YOUR TASK
Whenever a line in the data below includes the string "BaseDate", copy it out.

DATA PROVIDED
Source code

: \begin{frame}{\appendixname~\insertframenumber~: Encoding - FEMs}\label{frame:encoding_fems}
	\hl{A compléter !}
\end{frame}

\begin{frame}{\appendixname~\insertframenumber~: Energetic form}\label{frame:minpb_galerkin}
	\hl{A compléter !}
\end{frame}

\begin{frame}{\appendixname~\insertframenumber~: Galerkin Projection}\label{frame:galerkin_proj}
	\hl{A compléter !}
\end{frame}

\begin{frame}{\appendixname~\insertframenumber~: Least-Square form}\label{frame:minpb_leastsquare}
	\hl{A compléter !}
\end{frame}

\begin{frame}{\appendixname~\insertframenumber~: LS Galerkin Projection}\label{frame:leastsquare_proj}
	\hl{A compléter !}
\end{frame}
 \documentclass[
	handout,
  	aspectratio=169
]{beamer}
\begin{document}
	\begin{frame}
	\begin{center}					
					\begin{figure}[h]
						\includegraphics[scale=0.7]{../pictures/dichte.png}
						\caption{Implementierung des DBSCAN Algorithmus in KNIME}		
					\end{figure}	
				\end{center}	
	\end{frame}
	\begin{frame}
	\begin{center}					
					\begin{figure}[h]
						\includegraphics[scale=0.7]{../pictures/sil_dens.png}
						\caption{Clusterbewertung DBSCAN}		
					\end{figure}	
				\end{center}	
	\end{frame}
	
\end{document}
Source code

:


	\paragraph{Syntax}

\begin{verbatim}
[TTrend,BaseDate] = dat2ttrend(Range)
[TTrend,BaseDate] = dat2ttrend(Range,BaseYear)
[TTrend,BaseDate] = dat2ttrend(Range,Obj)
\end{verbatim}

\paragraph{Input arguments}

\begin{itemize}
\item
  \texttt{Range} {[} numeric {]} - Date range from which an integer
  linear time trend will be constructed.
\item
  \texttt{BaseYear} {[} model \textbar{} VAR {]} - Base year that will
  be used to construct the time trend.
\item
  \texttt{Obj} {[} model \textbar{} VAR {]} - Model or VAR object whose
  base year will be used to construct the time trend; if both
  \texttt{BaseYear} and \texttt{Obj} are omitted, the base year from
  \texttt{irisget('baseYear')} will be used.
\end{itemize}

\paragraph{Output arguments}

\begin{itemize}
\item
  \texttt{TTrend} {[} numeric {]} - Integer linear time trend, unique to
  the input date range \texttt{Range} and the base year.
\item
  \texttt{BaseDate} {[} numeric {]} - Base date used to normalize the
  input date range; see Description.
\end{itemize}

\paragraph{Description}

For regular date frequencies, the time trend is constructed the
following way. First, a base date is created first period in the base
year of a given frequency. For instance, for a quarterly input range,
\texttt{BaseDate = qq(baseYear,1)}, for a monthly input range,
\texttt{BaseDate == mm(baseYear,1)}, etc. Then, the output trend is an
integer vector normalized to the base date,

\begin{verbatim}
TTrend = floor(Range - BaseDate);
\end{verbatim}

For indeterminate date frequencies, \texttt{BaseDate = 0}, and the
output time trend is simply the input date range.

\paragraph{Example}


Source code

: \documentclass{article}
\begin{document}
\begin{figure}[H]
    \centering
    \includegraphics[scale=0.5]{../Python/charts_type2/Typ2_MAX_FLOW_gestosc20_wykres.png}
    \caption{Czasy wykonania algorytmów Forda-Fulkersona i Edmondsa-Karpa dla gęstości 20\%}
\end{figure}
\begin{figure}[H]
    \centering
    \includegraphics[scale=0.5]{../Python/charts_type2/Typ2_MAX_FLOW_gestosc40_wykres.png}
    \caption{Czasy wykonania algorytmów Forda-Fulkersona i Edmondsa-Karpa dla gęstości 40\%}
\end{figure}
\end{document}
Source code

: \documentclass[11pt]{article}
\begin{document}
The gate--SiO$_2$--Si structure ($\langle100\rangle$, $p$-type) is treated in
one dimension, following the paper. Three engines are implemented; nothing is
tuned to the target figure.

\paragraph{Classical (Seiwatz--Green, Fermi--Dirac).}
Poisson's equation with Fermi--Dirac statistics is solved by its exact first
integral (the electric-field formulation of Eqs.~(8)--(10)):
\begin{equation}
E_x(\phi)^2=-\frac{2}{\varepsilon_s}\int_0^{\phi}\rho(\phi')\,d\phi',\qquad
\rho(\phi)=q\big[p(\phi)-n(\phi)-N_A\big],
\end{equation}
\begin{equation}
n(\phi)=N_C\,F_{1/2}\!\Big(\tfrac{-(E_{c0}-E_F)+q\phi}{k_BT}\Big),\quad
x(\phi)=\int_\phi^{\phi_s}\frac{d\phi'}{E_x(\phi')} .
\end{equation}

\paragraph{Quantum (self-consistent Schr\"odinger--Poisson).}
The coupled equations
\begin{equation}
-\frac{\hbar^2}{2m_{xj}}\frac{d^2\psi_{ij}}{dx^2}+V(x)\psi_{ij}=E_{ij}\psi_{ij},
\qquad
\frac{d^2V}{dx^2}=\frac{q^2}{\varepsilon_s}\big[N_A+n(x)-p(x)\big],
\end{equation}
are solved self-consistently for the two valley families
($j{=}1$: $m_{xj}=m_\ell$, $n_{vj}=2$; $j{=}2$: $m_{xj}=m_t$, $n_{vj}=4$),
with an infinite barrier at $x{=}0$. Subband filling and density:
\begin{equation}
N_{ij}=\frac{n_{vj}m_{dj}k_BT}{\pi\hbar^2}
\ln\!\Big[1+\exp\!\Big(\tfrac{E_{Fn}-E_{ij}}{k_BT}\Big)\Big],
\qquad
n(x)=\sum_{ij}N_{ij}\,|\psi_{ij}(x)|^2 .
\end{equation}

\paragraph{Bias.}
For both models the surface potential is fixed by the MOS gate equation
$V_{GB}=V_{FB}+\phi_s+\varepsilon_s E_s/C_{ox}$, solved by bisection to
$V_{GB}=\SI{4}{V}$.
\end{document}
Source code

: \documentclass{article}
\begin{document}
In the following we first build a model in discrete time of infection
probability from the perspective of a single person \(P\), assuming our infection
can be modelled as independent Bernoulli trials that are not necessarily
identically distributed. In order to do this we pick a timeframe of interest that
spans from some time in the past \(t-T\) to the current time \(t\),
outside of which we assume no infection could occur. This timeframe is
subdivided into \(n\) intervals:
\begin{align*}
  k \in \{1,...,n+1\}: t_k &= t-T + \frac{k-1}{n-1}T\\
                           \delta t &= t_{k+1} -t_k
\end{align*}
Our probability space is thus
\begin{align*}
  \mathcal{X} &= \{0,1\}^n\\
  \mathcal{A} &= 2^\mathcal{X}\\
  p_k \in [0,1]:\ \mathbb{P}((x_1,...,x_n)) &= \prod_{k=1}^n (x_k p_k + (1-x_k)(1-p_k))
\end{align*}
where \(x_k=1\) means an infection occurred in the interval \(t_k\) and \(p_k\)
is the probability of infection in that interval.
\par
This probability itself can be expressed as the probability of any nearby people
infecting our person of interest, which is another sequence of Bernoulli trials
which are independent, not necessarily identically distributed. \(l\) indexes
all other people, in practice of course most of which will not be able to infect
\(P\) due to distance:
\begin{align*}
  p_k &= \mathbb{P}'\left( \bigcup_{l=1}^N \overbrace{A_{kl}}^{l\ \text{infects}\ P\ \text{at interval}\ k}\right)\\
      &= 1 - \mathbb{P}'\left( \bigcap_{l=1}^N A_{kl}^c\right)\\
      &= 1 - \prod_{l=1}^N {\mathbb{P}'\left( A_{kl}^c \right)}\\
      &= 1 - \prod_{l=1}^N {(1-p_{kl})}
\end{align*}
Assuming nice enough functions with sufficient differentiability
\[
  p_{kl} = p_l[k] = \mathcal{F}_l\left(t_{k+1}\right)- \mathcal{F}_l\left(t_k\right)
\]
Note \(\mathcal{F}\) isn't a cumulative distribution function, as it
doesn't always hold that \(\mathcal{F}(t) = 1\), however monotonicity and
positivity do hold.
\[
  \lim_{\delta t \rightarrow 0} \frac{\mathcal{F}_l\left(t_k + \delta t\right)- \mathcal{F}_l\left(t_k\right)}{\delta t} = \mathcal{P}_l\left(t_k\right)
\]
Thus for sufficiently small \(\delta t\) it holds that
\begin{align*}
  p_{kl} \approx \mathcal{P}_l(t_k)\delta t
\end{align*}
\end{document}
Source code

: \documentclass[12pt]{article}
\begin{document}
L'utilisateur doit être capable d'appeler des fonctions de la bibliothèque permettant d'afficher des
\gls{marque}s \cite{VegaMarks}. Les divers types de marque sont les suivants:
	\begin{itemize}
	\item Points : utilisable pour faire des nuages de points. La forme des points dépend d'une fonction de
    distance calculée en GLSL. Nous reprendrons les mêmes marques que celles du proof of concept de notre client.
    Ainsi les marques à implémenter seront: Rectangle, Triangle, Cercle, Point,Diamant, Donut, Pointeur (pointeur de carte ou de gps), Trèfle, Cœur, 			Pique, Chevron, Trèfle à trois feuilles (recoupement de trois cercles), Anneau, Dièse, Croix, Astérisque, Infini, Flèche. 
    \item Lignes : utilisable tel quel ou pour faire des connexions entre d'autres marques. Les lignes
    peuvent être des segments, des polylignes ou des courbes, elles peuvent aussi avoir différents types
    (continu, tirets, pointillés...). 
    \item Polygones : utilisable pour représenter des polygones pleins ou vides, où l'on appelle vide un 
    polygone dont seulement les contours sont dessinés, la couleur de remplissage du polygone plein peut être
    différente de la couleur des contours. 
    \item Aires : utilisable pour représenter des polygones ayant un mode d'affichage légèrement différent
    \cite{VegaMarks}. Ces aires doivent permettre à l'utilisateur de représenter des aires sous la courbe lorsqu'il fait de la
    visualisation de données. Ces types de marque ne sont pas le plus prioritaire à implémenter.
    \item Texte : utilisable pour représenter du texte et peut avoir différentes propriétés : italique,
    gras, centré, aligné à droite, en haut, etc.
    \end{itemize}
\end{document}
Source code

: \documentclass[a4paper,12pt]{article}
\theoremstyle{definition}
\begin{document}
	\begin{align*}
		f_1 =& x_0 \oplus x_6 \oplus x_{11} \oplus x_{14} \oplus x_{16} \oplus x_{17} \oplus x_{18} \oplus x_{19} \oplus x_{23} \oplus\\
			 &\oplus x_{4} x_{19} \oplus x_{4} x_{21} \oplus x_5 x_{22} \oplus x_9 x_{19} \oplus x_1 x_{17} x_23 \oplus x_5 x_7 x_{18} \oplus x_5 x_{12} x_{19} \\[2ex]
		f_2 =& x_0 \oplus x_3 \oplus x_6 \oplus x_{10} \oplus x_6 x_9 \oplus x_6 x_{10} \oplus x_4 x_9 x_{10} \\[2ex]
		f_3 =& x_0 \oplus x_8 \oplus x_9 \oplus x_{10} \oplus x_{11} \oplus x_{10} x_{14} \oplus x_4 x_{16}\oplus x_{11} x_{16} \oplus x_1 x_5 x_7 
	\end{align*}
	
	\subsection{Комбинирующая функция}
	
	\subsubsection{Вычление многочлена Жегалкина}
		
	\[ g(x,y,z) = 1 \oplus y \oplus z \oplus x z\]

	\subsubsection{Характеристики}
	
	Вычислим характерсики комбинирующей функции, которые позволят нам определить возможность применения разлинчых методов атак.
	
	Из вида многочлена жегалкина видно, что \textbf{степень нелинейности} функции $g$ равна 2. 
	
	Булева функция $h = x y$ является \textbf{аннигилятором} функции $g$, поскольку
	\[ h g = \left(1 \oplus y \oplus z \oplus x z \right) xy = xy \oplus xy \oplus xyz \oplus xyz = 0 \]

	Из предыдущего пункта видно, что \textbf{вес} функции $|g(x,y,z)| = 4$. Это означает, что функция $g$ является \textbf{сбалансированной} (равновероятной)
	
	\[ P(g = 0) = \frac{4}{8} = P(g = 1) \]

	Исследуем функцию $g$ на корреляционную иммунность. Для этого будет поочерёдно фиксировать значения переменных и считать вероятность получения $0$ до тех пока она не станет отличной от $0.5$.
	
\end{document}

RESULT OF THIS TASK
[TTrend,BaseDate] = dat2ttrend(Range)
[TTrend,BaseDate] = dat2ttrend(Range,BaseYear)
[TTrend,BaseDate] = dat2ttrend(Range,Obj)
  \texttt{BaseDate} {[} numeric {]} - Base date used to normalize the
\texttt{BaseDate = qq(baseYear,1)}, for a monthly input range,
\texttt{BaseDate == mm(baseYear,1)}, etc. Then, the output trend is an
TTrend = floor(Range - BaseDate);
For indeterminate date frequencies, \texttt{BaseDate = 0}, and the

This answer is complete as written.